Legal and beneficial ownership
The legal owner of property is the person who owns the legal title of the land. In contrast, the beneficial owner is the person who has the right to use or occupy the property and enjoy any income or gains derived from it. The beneficial owner may not always be the legal owner and the opposite can also be true.
The taxation of property follows the beneficial ownership. Therefore, it is very important to consider who that beneficial owner is. It may not always be the person you think it is or would like it to be.
Tenants in common or joint tenancy
An important consideration for couples purchasing property is whether ownership should be as tenants in common or as joint tenants. As joint tenants, both owners jointly own the whole property equally. In contrast, as tenants in common, each will own a specific identifiable share in that property. These contrasting ownership arrangements can have an impact on taxation as well as for a person’s estate on death.
Under the ‘survivorship’ rules, where a joint owner dies, their joint share automatically passes to the other joint owner(s). This is significant because it will not be possible for the deceased to pass their share of the property to a named beneficiary in their will. For property held as tenants in common, the deceased owner would be able to leave their share to a named beneficiary.

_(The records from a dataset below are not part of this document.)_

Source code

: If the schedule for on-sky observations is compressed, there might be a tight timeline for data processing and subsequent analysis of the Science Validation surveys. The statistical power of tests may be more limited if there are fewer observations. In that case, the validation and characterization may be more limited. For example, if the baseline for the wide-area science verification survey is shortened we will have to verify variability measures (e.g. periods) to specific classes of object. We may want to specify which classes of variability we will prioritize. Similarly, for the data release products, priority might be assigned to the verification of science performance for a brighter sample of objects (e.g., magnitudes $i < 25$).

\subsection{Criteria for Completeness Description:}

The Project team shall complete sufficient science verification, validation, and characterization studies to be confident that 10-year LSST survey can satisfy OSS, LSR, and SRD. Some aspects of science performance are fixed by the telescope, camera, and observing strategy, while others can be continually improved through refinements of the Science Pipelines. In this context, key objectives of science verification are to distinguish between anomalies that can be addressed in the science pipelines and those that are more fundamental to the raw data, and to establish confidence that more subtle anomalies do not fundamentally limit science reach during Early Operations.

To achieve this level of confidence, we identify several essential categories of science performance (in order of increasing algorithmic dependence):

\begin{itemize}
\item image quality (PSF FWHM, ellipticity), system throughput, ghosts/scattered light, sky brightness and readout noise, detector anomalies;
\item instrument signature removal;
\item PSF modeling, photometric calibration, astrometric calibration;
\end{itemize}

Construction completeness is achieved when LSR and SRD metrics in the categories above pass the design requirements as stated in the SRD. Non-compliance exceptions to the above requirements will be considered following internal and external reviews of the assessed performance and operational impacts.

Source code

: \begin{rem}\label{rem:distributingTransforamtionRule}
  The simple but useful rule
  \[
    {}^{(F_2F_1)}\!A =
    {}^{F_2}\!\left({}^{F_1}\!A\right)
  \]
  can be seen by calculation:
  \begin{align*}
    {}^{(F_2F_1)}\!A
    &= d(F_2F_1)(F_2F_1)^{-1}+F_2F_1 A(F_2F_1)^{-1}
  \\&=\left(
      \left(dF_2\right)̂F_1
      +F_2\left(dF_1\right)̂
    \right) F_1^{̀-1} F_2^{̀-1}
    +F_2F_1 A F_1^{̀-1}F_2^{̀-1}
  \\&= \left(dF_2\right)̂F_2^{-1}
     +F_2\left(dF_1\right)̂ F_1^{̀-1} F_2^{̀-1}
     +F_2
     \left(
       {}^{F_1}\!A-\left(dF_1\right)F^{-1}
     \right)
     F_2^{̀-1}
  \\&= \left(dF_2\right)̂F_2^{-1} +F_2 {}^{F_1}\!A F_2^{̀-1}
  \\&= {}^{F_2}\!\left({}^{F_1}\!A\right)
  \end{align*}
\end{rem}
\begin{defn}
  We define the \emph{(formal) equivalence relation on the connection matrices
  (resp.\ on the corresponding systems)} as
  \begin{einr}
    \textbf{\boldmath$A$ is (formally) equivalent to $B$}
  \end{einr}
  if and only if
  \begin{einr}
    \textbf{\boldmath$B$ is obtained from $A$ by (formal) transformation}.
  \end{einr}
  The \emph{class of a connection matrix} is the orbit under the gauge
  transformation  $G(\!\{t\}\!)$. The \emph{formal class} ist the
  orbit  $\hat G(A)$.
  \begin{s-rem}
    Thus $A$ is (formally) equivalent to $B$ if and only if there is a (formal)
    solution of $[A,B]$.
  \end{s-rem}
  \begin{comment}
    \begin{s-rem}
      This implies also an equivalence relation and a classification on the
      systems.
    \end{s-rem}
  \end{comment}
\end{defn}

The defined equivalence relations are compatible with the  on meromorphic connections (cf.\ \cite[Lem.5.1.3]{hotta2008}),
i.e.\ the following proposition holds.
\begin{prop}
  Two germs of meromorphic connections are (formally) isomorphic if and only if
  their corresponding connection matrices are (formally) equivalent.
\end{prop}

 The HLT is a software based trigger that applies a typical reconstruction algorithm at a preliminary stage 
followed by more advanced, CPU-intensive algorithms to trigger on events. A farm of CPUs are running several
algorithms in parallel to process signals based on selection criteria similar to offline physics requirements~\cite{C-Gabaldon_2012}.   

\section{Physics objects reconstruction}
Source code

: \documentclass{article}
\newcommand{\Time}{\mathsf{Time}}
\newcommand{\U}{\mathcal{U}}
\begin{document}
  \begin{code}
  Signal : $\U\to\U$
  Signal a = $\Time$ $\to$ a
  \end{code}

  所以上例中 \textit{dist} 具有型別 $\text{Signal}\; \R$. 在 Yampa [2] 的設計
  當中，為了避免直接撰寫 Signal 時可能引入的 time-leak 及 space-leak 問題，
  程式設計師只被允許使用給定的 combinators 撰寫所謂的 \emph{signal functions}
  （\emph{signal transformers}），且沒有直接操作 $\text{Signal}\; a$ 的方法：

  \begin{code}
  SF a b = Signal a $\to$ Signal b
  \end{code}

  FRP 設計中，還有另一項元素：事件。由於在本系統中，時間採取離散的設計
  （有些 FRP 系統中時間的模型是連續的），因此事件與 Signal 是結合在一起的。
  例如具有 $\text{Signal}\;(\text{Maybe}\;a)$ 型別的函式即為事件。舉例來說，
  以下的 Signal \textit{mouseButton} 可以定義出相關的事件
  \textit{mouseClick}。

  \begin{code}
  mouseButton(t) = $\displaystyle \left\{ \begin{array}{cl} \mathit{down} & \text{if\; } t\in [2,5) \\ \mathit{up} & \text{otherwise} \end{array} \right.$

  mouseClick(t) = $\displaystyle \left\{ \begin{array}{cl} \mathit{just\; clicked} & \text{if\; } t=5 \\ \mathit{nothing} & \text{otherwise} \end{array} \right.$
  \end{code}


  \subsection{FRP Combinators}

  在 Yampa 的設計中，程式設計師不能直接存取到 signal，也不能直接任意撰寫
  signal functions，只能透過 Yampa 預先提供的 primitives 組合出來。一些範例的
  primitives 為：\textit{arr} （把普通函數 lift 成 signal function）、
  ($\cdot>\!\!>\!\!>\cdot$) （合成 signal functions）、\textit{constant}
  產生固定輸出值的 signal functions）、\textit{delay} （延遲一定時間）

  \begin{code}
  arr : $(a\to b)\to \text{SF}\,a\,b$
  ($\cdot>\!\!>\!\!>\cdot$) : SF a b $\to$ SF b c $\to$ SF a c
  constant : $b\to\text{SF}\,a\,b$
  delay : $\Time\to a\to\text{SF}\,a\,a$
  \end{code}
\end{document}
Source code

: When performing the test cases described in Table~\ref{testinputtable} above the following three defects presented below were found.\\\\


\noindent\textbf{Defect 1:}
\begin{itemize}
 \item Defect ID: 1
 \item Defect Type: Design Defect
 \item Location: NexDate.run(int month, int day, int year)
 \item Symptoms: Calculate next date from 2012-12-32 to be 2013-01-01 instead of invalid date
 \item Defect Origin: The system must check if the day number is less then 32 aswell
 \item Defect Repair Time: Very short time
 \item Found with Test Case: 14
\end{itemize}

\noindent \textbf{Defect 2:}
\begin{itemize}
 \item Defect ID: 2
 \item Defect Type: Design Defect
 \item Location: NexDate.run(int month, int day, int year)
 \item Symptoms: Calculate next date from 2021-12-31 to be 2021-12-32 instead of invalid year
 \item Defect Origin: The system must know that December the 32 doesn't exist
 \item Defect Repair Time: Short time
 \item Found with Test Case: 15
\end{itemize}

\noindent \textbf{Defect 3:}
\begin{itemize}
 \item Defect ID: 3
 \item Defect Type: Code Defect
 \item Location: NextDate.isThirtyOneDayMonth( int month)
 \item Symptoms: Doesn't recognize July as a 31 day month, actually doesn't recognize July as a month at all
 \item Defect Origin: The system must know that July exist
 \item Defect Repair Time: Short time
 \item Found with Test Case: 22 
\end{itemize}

The tax position for joint owners may be particularly relevant for married couples. For married couples, property income and gains are automatically taxed on a 50:50 basis. To alter this, the joint tenancy must be severed by Deed. This could have important tax consequences where you have one spouse paying higher rates taxes and the other is a non-taxpayer or basic rate taxpayer. The position for unmarried couples is not the same and profits can be allocated in the proportion agreed by the owners.
In recent years there has been an increased interest in owning residential property within a company. In part, this could be as a result of the tax relief restrictions on mortgage interest which came into force in 2017. These restrictions do not apply to companies. Further, we have seen a growth in popularity of family investment companies. Historically trusts have been the ‘go to’ structure for family tax planning. However, trusts can lack flexibility and tighter regulation has increased the tax and administrative burden for this type of planning. As such, family investment companies are considered a viable alternative to trusts.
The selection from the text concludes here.